> [To do]:
If a line in the records below contains the word "hidden", copy it out.

> [Records for processing]:
= Beginning of Section =
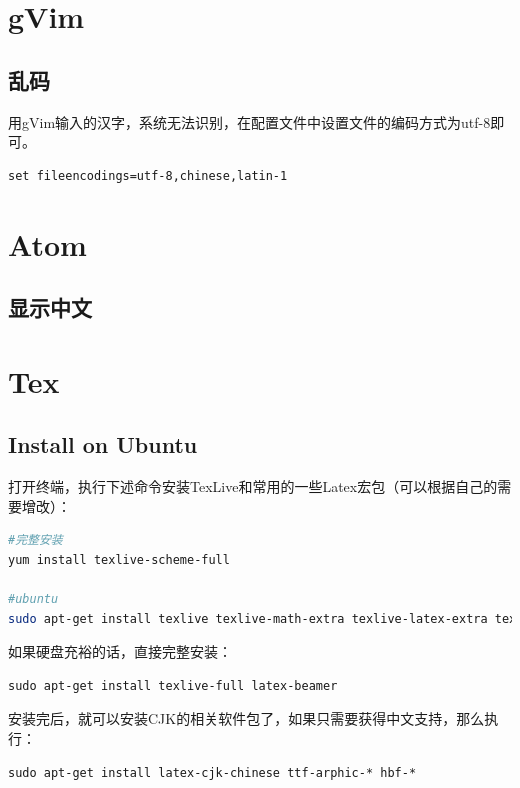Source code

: \documentclass{book}
\begin{document}
\section{gVim}

\subsection{乱码}

用gVim输入的汉字，系统无法识别，在配置文件中设置文件的编码方式为utf-8即可。

\begin{lstlisting}
set fileencodings=utf-8,chinese,latin-1
\end{lstlisting}

\section{Atom}

\subsection{显示中文}

\section{Tex}

\subsection{Install on Ubuntu}

打开终端，执行下述命令安装TexLive和常用的一些Latex宏包（可以根据自己的需要增改）：

\begin{lstlisting}[language=Bash]
#完整安装
yum install texlive-scheme-full

#ubuntu
sudo apt-get install texlive texlive-math-extra texlive-latex-extra texlive-latex-recommended texlive-pictures texlive-science texlive-bibtex-extra latex-beamer
\end{lstlisting}

如果硬盘充裕的话，直接完整安装：

\begin{lstlisting}
sudo apt-get install texlive-full latex-beamer
\end{lstlisting}

安装完后，就可以安装CJK的相关软件包了，如果只需要获得中文支持，那么执行：

\begin{lstlisting}
sudo apt-get install latex-cjk-chinese ttf-arphic-* hbf-*
\end{lstlisting}
\end{document}
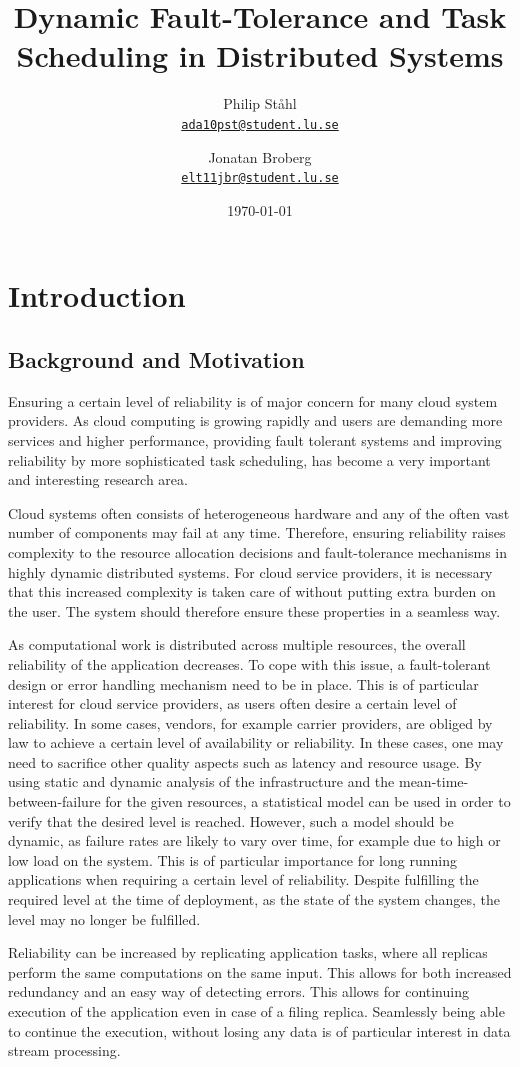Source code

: \documentclass{cslthse-msc}
\author{
	Philip Ståhl \\
	{\normalsize \href{mailto:ada10pst@student.lu.se}{\texttt{ada10pst@student.lu.se}}}
	\and
	Jonatan Broberg \\
    {\normalsize \href{mailto:elt11jbr@student.lu.se
}{\texttt{elt11jbr@student.lu.se}}}
}
\title{Dynamic Fault-Tolerance and Task Scheduling in Distributed Systems}
\subtitle{}
\date{\today}
\begin{document}
\makefrontmatter

\chapter{Introduction} \label{ch:introduction} 
\section{Background and Motivation} 
Ensuring a certain level of reliability is of major concern for many cloud system providers. As cloud computing is growing rapidly and users are demanding more services and higher performance, providing fault tolerant systems and improving reliability by more sophisticated task scheduling, has become a very important and interesting research area. 

Cloud systems often consists of heterogeneous hardware and any of the often vast number of components may fail at any time. Therefore, ensuring reliability raises complexity to the resource allocation decisions and fault-tolerance mechanisms in highly dynamic distributed systems. For cloud service providers, it is necessary that this increased complexity is taken care of without putting extra burden on the user. The system should therefore ensure these properties in a seamless way.

As computational work is distributed across multiple resources, the overall reliability of the application decreases. To cope with this issue, a fault-tolerant design or error handling mechanism need to be in place. This is of particular interest for cloud service providers, as users often desire a certain level of reliability. In some cases, vendors, for example carrier providers, are obliged by law to achieve a certain level of availability or reliability. In these cases, one may need to sacrifice other quality aspects such as latency and resource usage. By using static and dynamic analysis of the infrastructure and the mean-time-between-failure for the given resources, a statistical model can be used in order to verify  that the desired level is reached. However, such a model should be dynamic, as failure rates are likely to vary over time, for example due to high or low load on the system. This is of particular importance for long running applications when requiring a certain level of reliability. Despite fulfilling the required level at the time of deployment, as the state of the system changes, the level may no longer be fulfilled.

Reliability can be increased by replicating application tasks, where all replicas perform the same computations on the same input. This allows for both increased redundancy and an easy way of detecting errors. This allows for continuing execution of the application even in case of a filing replica. Seamlessly being able to continue the execution, without losing any data is of particular interest in data stream processing.
\end{document}
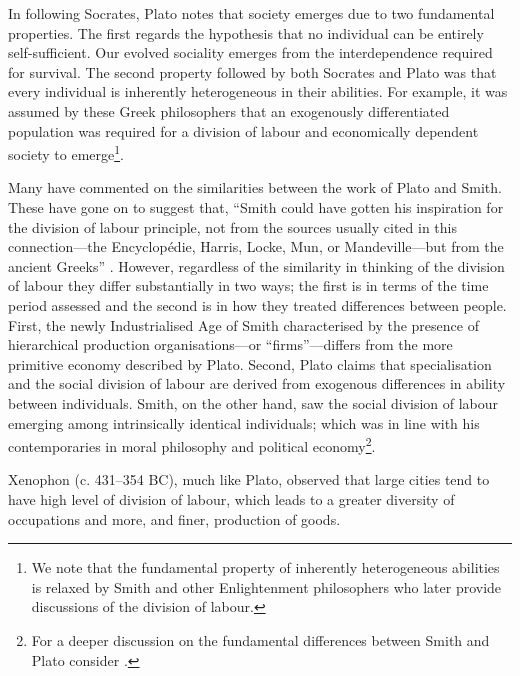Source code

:In following Socrates, Plato notes that society emerges due to two fundamental properties. The first regards the hypothesis that no individual can be entirely self-sufficient. Our evolved sociality emerges from the interdependence required for survival. The second property followed by both Socrates and Plato was that every individual is inherently heterogeneous in their abilities. For example, it was assumed by these Greek philosophers that an exogenously differentiated population was required for a division of labour and economically dependent society to emerge\footnote{We note that the fundamental property of inherently heterogeneous abilities is relaxed by Smith and other Enlightenment philosophers who later provide discussions of the division of labour.}.

Many have commented on the similarities between the work of Plato and Smith. These have gone on to suggest that, ``Smith could have gotten his inspiration for the division of labour principle, not from the sources usually cited in this connection---the Encyclop\'{e}die, Harris, Locke, Mun, or Mandeville---but from the ancient Greeks'' \citep[p.~221--222]{Foley1974}. However, regardless of the similarity in thinking of the division of labour they differ substantially in two ways; the first is in terms of the time period assessed and the second is in how they treated differences between people. First, the newly Industrialised Age of Smith characterised by the presence of hierarchical production organisations---or ``firms''---differs from the more primitive economy described by Plato. Second, Plato claims that specialisation and the social division of labour are derived from exogenous differences in ability between individuals. Smith, on the other hand, saw the social division of labour emerging among intrinsically identical individuals; which was in line with his contemporaries in moral philosophy and political economy\footnote{For a deeper discussion on the fundamental differences between Smith and Plato consider \citep{McNulty1975}.}.

Xenophon (c. 431--354 BC), much like Plato, observed that large cities tend to have high level of division of labour, which leads to a greater diversity of occupations and more, and finer, production of goods.

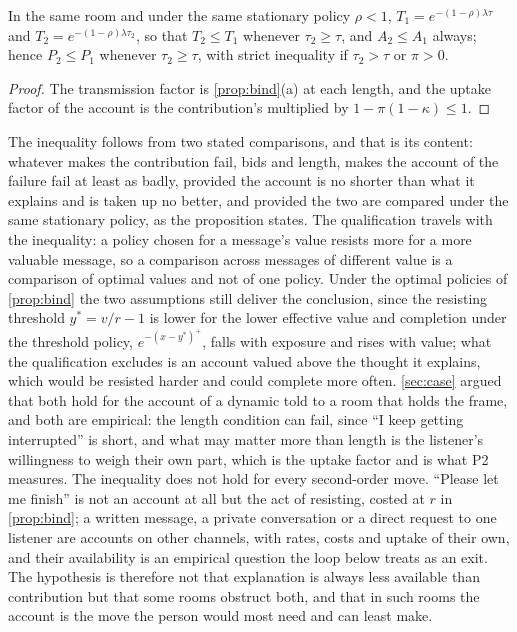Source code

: \begin{proposition}\label{prop:cassandra}
In the same room and under the same stationary policy $\rho < 1$, $T_1 = e^{-(1-\rho)\lambda\tau}$ and $T_2 = e^{-(1-\rho)\lambda\tau_2}$, so that $T_2 \le T_1$ whenever $\tau_2 \ge \tau$, and $A_2 \le A_1$ always; hence $P_2 \le P_1$ whenever $\tau_2 \ge \tau$, with strict inequality if $\tau_2 > \tau$ or $\pi > 0$.
\end{proposition}

\begin{proof}
The transmission factor is \autoref{prop:bind}(a) at each length, and the uptake factor of the account is the contribution's multiplied by $1 - \pi(1-\kappa) \le 1$.
\end{proof}

The inequality follows from two stated comparisons, and that is its content: whatever makes the contribution fail, bids and length, makes the account of the failure fail at least as badly, provided the account is no shorter than what it explains and is taken up no better, and provided the two are compared under the same stationary policy, as the proposition states. The qualification travels with the inequality: a policy chosen for a message's value resists more for a more valuable message, so a comparison across messages of different value is a comparison of optimal values and not of one policy. Under the optimal policies of \autoref{prop:bind} the two assumptions still deliver the conclusion, since the resisting threshold $y^{*} = v/r - 1$ is lower for the lower effective value and completion under the threshold policy, $e^{-(x - y^{*})^{+}}$, falls with exposure and rises with value; what the qualification excludes is an account valued above the thought it explains, which would be resisted harder and could complete more often. \autoref{sec:case} argued that both hold for the account of a dynamic told to a room that holds the frame, and both are empirical: the length condition can fail, since ``I keep getting interrupted'' is short, and what may matter more than length is the listener's willingness to weigh their own part, which is the uptake factor and is what P2 measures. The inequality does not hold for every second-order move. ``Please let me finish'' is not an account at all but the act of resisting, costed at $r$ in \autoref{prop:bind}; a written message, a private conversation or a direct request to one listener are accounts on other channels, with rates, costs and uptake of their own, and their availability is an empirical question the loop below treats as an exit. The hypothesis is therefore not that explanation is always less available than contribution but that some rooms obstruct both, and that in such rooms the account is the move the person would most need and can least make.
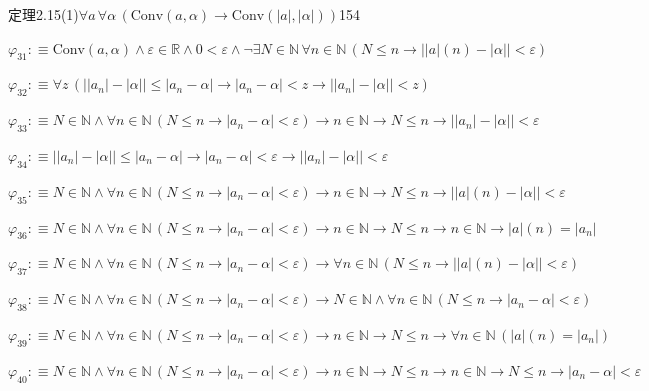 \begin{fullproof}{定理2.15(1)}{$\forall a\,\forall \alpha\,(\mathrm{Conv}(a,\alpha) \to \mathrm{Conv}(\lvert a \rvert,\lvert \alpha \rvert))$}{154}
\begin{abbrevlist}
\item $\varphi_{31} :\equiv \mathrm{Conv}(a,\alpha) \land \varepsilon \in \mathbb{R} \land 0 < \varepsilon \land \neg \exists N \in \mathbb{N}\,\forall n \in \mathbb{N}\,(N \leq n \to \lvert \lvert a \rvert(n) - \lvert \alpha \rvert \rvert < \varepsilon)$
\item $\varphi_{32} :\equiv \forall z\,(\lvert \lvert a_{n} \rvert - \lvert \alpha \rvert \rvert \leq \lvert a_{n} - \alpha \rvert \to \lvert a_{n} - \alpha \rvert < z \to \lvert \lvert a_{n} \rvert - \lvert \alpha \rvert \rvert < z)$
\item $\varphi_{33} :\equiv N \in \mathbb{N} \land \forall n \in \mathbb{N}\,(N \leq n \to \lvert a_{n} - \alpha \rvert < \varepsilon) \to n \in \mathbb{N} \to N \leq n \to \lvert \lvert a_{n} \rvert - \lvert \alpha \rvert \rvert < \varepsilon$
\item $\varphi_{34} :\equiv \lvert \lvert a_{n} \rvert - \lvert \alpha \rvert \rvert \leq \lvert a_{n} - \alpha \rvert \to \lvert a_{n} - \alpha \rvert < \varepsilon \to \lvert \lvert a_{n} \rvert - \lvert \alpha \rvert \rvert < \varepsilon$
\item $\varphi_{35} :\equiv N \in \mathbb{N} \land \forall n \in \mathbb{N}\,(N \leq n \to \lvert a_{n} - \alpha \rvert < \varepsilon) \to n \in \mathbb{N} \to N \leq n \to \lvert \lvert a \rvert(n) - \lvert \alpha \rvert \rvert < \varepsilon$
\item $\varphi_{36} :\equiv N \in \mathbb{N} \land \forall n \in \mathbb{N}\,(N \leq n \to \lvert a_{n} - \alpha \rvert < \varepsilon) \to n \in \mathbb{N} \to N \leq n \to n \in \mathbb{N} \to \lvert a \rvert(n) = \lvert a_{n} \rvert$
\item $\varphi_{37} :\equiv N \in \mathbb{N} \land \forall n \in \mathbb{N}\,(N \leq n \to \lvert a_{n} - \alpha \rvert < \varepsilon) \to \forall n \in \mathbb{N}\,(N \leq n \to \lvert \lvert a \rvert(n) - \lvert \alpha \rvert \rvert < \varepsilon)$
\item $\varphi_{38} :\equiv N \in \mathbb{N} \land \forall n \in \mathbb{N}\,(N \leq n \to \lvert a_{n} - \alpha \rvert < \varepsilon) \to N \in \mathbb{N} \land \forall n \in \mathbb{N}\,(N \leq n \to \lvert a_{n} - \alpha \rvert < \varepsilon)$
\item $\varphi_{39} :\equiv N \in \mathbb{N} \land \forall n \in \mathbb{N}\,(N \leq n \to \lvert a_{n} - \alpha \rvert < \varepsilon) \to n \in \mathbb{N} \to N \leq n \to \forall n \in \mathbb{N}\,(\lvert a \rvert(n) = \lvert a_{n} \rvert)$
\item $\varphi_{40} :\equiv N \in \mathbb{N} \land \forall n \in \mathbb{N}\,(N \leq n \to \lvert a_{n} - \alpha \rvert < \varepsilon) \to n \in \mathbb{N} \to N \leq n \to n \in \mathbb{N} \to N \leq n \to \lvert a_{n} - \alpha \rvert < \varepsilon$

\end{abbrevlist}
\end{fullproof}
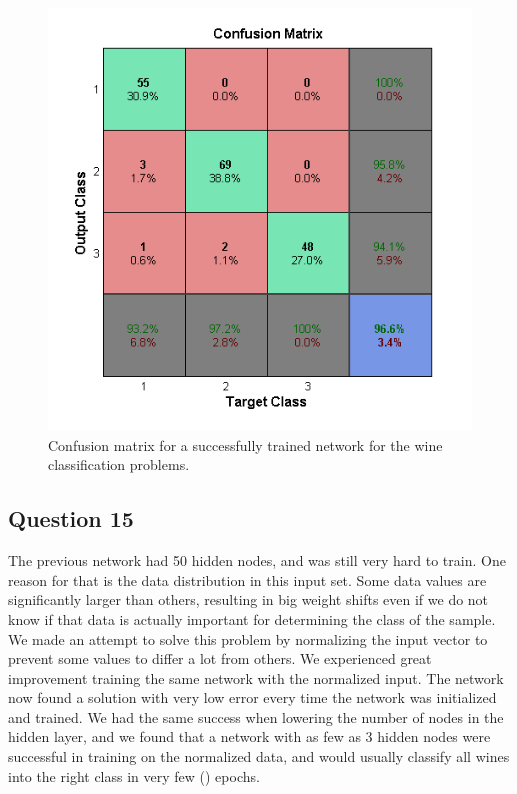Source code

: \documentclass[a4paper]{article}
\begin{document}
\begin{figure}[h!] %
    \includegraphics[]{wine_classification.png}
    \caption{\label{fig:wine_classification}Confusion matrix for a successfully trained network for the wine classification problems.}
\end{figure}

\subsection*{Question 15}
The previous network had 50 hidden nodes, and was still very hard to train. One reason 
for that is the data distribution in this input set. 
Some data values are significantly larger than others, resulting in big weight shifts 
even if we do not know if that data is actually important for determining the class of the 
sample. We made an attempt to solve this problem by normalizing the input vector to prevent 
some values to differ a lot from others. 
We experienced great improvement training the same network with the normalized input. The 
network now found a solution with very low error every time the network was initialized 
and trained. We had the same success when lowering the number of nodes in the hidden layer, 
and we found that a network with as few as 3 hidden nodes were successful in training on the 
normalized data, and would usually classify all wines into the right class in very 
few () epochs.
\end{document}
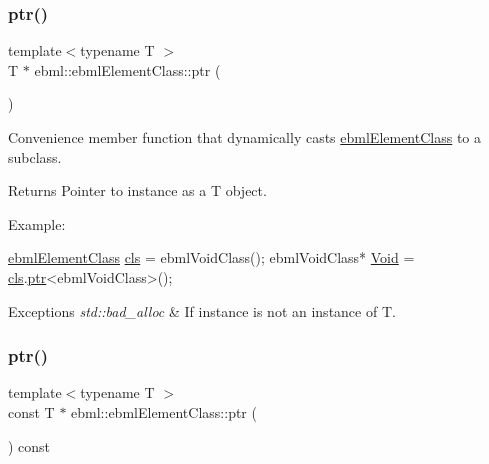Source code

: \subsubsection{\texorpdfstring{ptr()}{ptr()}\hspace{0.1cm}{\footnotesize\ttfamily [1/2]}}
{\footnotesize\ttfamily template$<$typename T $>$ \\
T $\ast$ ebml\+::ebml\+Element\+Class\+::ptr (\begin{DoxyParamCaption}{ }\end{DoxyParamCaption})}

Convenience member function that dynamically casts \mbox{\hyperlink{classebml_1_1ebmlElementClass}{ebml\+Element\+Class}} to a subclass.

\begin{DoxyReturn}{Returns}
Pointer to instance as a T object.
\end{DoxyReturn}
Example\+: 
\begin{DoxyCode}
\mbox{\hyperlink{classebml_1_1ebmlElementClass_a6c2081870c5d66c70e0cf988ff253420}{ebmlElementClass}} \mbox{\hyperlink{classebml_1_1ebmlElement_a15cf59e94b01e2c49ec96512b9bd9d90}{cls}} = ebmlVoidClass();
ebmlVoidClass* \mbox{\hyperlink{namespaceebml_afbfd509d1cb71e416a07253746e886e9}{Void}} = \mbox{\hyperlink{classebml_1_1ebmlElement_a15cf59e94b01e2c49ec96512b9bd9d90}{cls}}.\mbox{\hyperlink{classebml_1_1ebmlElementClass_af6901ccaf31aa832687777a0c225abd2}{ptr}}<ebmlVoidClass>();
\end{DoxyCode}
 
\begin{DoxyExceptions}{Exceptions}
{\em std\+::bad\+\_\+alloc} & If instance is not an instance of T. \\
\hline
\end{DoxyExceptions}
\mbox{\label{classebml_1_1ebmlElementClass_ad41af01c63a43d4a629483a2076dcb4e}} 
\subsubsection{\texorpdfstring{ptr()}{ptr()}\hspace{0.1cm}{\footnotesize\ttfamily [2/2]}}
{\footnotesize\ttfamily template$<$typename T $>$ \\
const T $\ast$ ebml\+::ebml\+Element\+Class\+::ptr (\begin{DoxyParamCaption}{ }\end{DoxyParamCaption}) const}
= End of Section =
> [Response box]:
The previous network had 50 hidden nodes, and was still very hard to train. One reason 
and trained. We had the same success when lowering the number of nodes in the hidden layer, 
and we found that a network with as few as 3 hidden nodes were successful in training on the 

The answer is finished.